Il ruolo dell’Italia come uno dei maggiori interpreti della diplomazia culturale in seno all’Unione europea credo debba essere presto rafforzato. L’Italia può e deve farsi interprete e rappresentante dell’Europa nei rapporti con il resto del Mondo, proprio attingendo al suo immenso patrimonio culturale che per definizione non corre il rischio ideologico.
Vorrei rapidamente entrare nel dettaglio di alcune di quelle che oggi ritengo delle priorità di politica culturale per l’estero.

Innanzi tutto, la promozione della lingua italiana. Ho molto a cuore la lingua italiana e ciò che essa rappresenta per il rafforzamento e lo sviluppo di un sano e non dottrinale spirito nazionale, così come delle relazioni internazionali. Ecco perchè ho appena proposto di promuovere l’ingresso della lingua italiana nel patrimonio immateriale dell’umanità dell’Unesco.
Ma quando dico promozione della lingua, non penso a qualcosa di non effettuale. Penso al teatro e alla poesia, alla letteratura e al canto e ancora, senza soluzione di continuità, penso all’industria culturale italiana, alle maestranze e all’artigianato che il mondo ci invidia, che grazie al lavoro della Commissione potranno ampliare le loro opportunità di impresa e benessere arricchendo nello stesso tempo altri popoli e altre economie.

Credo quindi che quante più persone nel pianeta conosceranno e ameranno la nostra lingua, tanto più condivideranno i nostri valori che considero capaci, se ben diffusi, di migliorare i rapporti tra le diversità nel Mondo.

Ritengo inoltre utile che la Commissione concentri maggiormente i propri sforzi per valorizzare la scienza e la tecnologia quali eccellenze del ‘sistema Italia’ rivolgendo più attenzione alla realizzazione di iniziative in questo settore. In particolare, è determinante il sostegno alla cooperazione scientifica e tecnologica, intesa come fattore decisivo dello sviluppo in una società sempre più interdisciplinare e basata sulla conoscenza. In una realtà economica globalizzata, l’Italia può svolgere una funzione non secondaria anche in settori di punta della ricerca.
Un ruolo importante spetta, poi, alla comunicazione e alle nuove tecnologie. L’imminente messa on line di un portale di avanzate caratteristiche tecnologiche, che vede assieme tutte le realtà presenti nella Commissione, dai ministeri alla Crui, dagli Istituti italiani di cultura alla Dante Alighieri, dalle Università italiane per stranieri a Rai International e che avrà come indirizzo www.estericult.it, mi pare vada proprio nella direzione che immagino. Sarà un luogo dove a portata di click, italiani, stranieri interessati dalla nostra cultura, studenti di lingua italiana e italiani nel Mondo, giornalisti e operatori potranno acquisire informazioni, opportunità culturali, professionali e di studio, creando anche una comunità e uno spirito di appartenenza necessario a rilanciare il mai sopito desiderio di italianità nel Mondo.

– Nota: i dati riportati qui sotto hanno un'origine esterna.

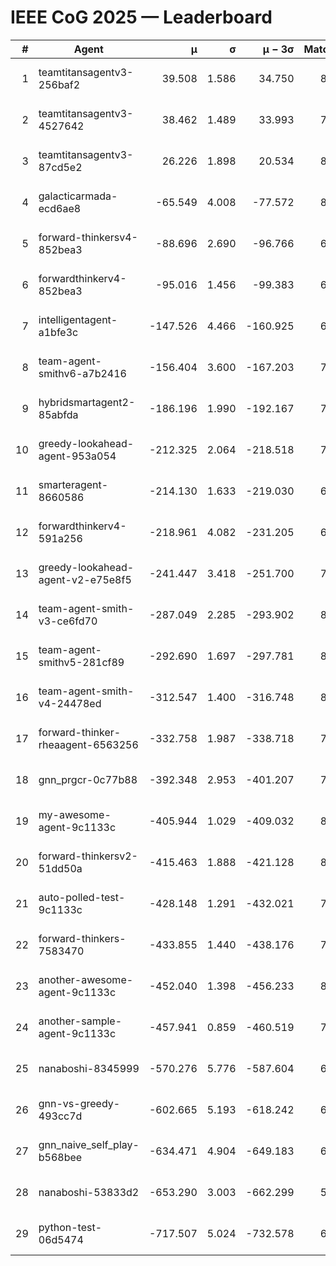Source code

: # IEEE CoG 2025 — Leaderboard

| # | Agent | μ | σ | μ − 3σ | Matches | Updated |
|---:|---|---:|---:|---:|---:|---|
| 1 | teamtitansagentv3-256baf2 | 39.508 | 1.586 | 34.750 | 8220 | 2025-08-20 07:27 |
| 2 | teamtitansagentv3-4527642 | 38.462 | 1.489 | 33.993 | 7614 | 2025-08-20 07:27 |
| 3 | teamtitansagentv3-87cd5e2 | 26.226 | 1.898 | 20.534 | 8466 | 2025-08-20 07:27 |
| 4 | galacticarmada-ecd6ae8 | -65.549 | 4.008 | -77.572 | 8000 | 2025-08-20 07:27 |
| 5 | forward-thinkersv4-852bea3 | -88.696 | 2.690 | -96.766 | 6758 | 2025-08-20 07:27 |
| 6 | forwardthinkerv4-852bea3 | -95.016 | 1.456 | -99.383 | 6351 | 2025-08-20 07:27 |
| 7 | intelligentagent-a1bfe3c | -147.526 | 4.466 | -160.925 | 6560 | 2025-08-20 07:27 |
| 8 | team-agent-smithv6-a7b2416 | -156.404 | 3.600 | -167.203 | 7640 | 2025-08-20 07:27 |
| 9 | hybridsmartagent2-85abfda | -186.196 | 1.990 | -192.167 | 7309 | 2025-08-20 07:27 |
| 10 | greedy-lookahead-agent-953a054 | -212.325 | 2.064 | -218.518 | 7744 | 2025-08-20 07:27 |
| 11 | smarteragent-8660586 | -214.130 | 1.633 | -219.030 | 6774 | 2025-08-20 07:27 |
| 12 | forwardthinkerv4-591a256 | -218.961 | 4.082 | -231.205 | 6934 | 2025-08-20 07:27 |
| 13 | greedy-lookahead-agent-v2-e75e8f5 | -241.447 | 3.418 | -251.700 | 7764 | 2025-08-20 07:27 |
| 14 | team-agent-smith-v3-ce6fd70 | -287.049 | 2.285 | -293.902 | 8582 | 2025-08-20 07:27 |
| 15 | team-agent-smithv5-281cf89 | -292.690 | 1.697 | -297.781 | 8160 | 2025-08-20 07:27 |
| 16 | team-agent-smith-v4-24478ed | -312.547 | 1.400 | -316.748 | 8422 | 2025-08-20 07:27 |
| 17 | forward-thinker-rheaagent-6563256 | -332.758 | 1.987 | -338.718 | 7340 | 2025-08-20 07:27 |
| 18 | gnn_prgcr-0c77b88 | -392.348 | 2.953 | -401.207 | 7350 | 2025-08-20 07:27 |
| 19 | my-awesome-agent-9c1133c | -405.944 | 1.029 | -409.032 | 8160 | 2025-08-20 07:27 |
| 20 | forward-thinkersv2-51dd50a | -415.463 | 1.888 | -421.128 | 8080 | 2025-08-20 07:27 |
| 21 | auto-polled-test-9c1133c | -428.148 | 1.291 | -432.021 | 7460 | 2025-08-20 07:27 |
| 22 | forward-thinkers-7583470 | -433.855 | 1.440 | -438.176 | 7340 | 2025-08-20 07:27 |
| 23 | another-awesome-agent-9c1133c | -452.040 | 1.398 | -456.233 | 8560 | 2025-08-20 07:27 |
| 24 | another-sample-agent-9c1133c | -457.941 | 0.859 | -460.519 | 7640 | 2025-08-20 07:27 |
| 25 | nanaboshi-8345999 | -570.276 | 5.776 | -587.604 | 6800 | 2025-08-20 07:27 |
| 26 | gnn-vs-greedy-493cc7d | -602.665 | 5.193 | -618.242 | 6300 | 2025-08-20 07:27 |
| 27 | gnn_naive_self_play-b568bee | -634.471 | 4.904 | -649.183 | 6700 | 2025-08-20 07:27 |
| 28 | nanaboshi-53833d2 | -653.290 | 3.003 | -662.299 | 5940 | 2025-08-20 07:27 |
| 29 | python-test-06d5474 | -717.507 | 5.024 | -732.578 | 6470 | 2025-08-20 07:27 |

La rete culturale all’estero si compone di numerosi attori: Istituti di Cultura, scuole, lettorati, rappresentanze diplomatico-consolari. Tale rete occupa un posto di primo piano nel quadro della politica estera perseguita dal nostro paese sia in relazione alla strategia di influenza che a quella di dialogo e di solidarietà. In tale contesto, l’apprendimento della lingua e la valorizzazione dell’italiano sono una priorità inderogabile insieme al rafforzamento e all’integrazione delle strutture, intese anche quali servizi finalizzati a migliorare l’immagine di efficienza e di vitalità e modernità del paese all’estero.

Il dibattito delle idee, il dialogo tra le culture, la cooperazione culturale, tramite azioni che sempre più integrino le aree di intervento (cultura, lingua e ricerca scientifica), devono costituire le linee portanti del sistema culturale italiano, un sistema le cui priorità specifiche di intervento vanno definite, innanzi tutto, per ogni grande area geografica, in una logica di “strategia” finalizzata a sostenere la nostra attività politico-diplomatica sui grandi temi di politica internazionale ed accompagnare il processo di internazionalizzazione delle nostre imprese.

Franco Frattini

Ministro degli Affari Esteri

NB: solo il testo pronunciato fa fede.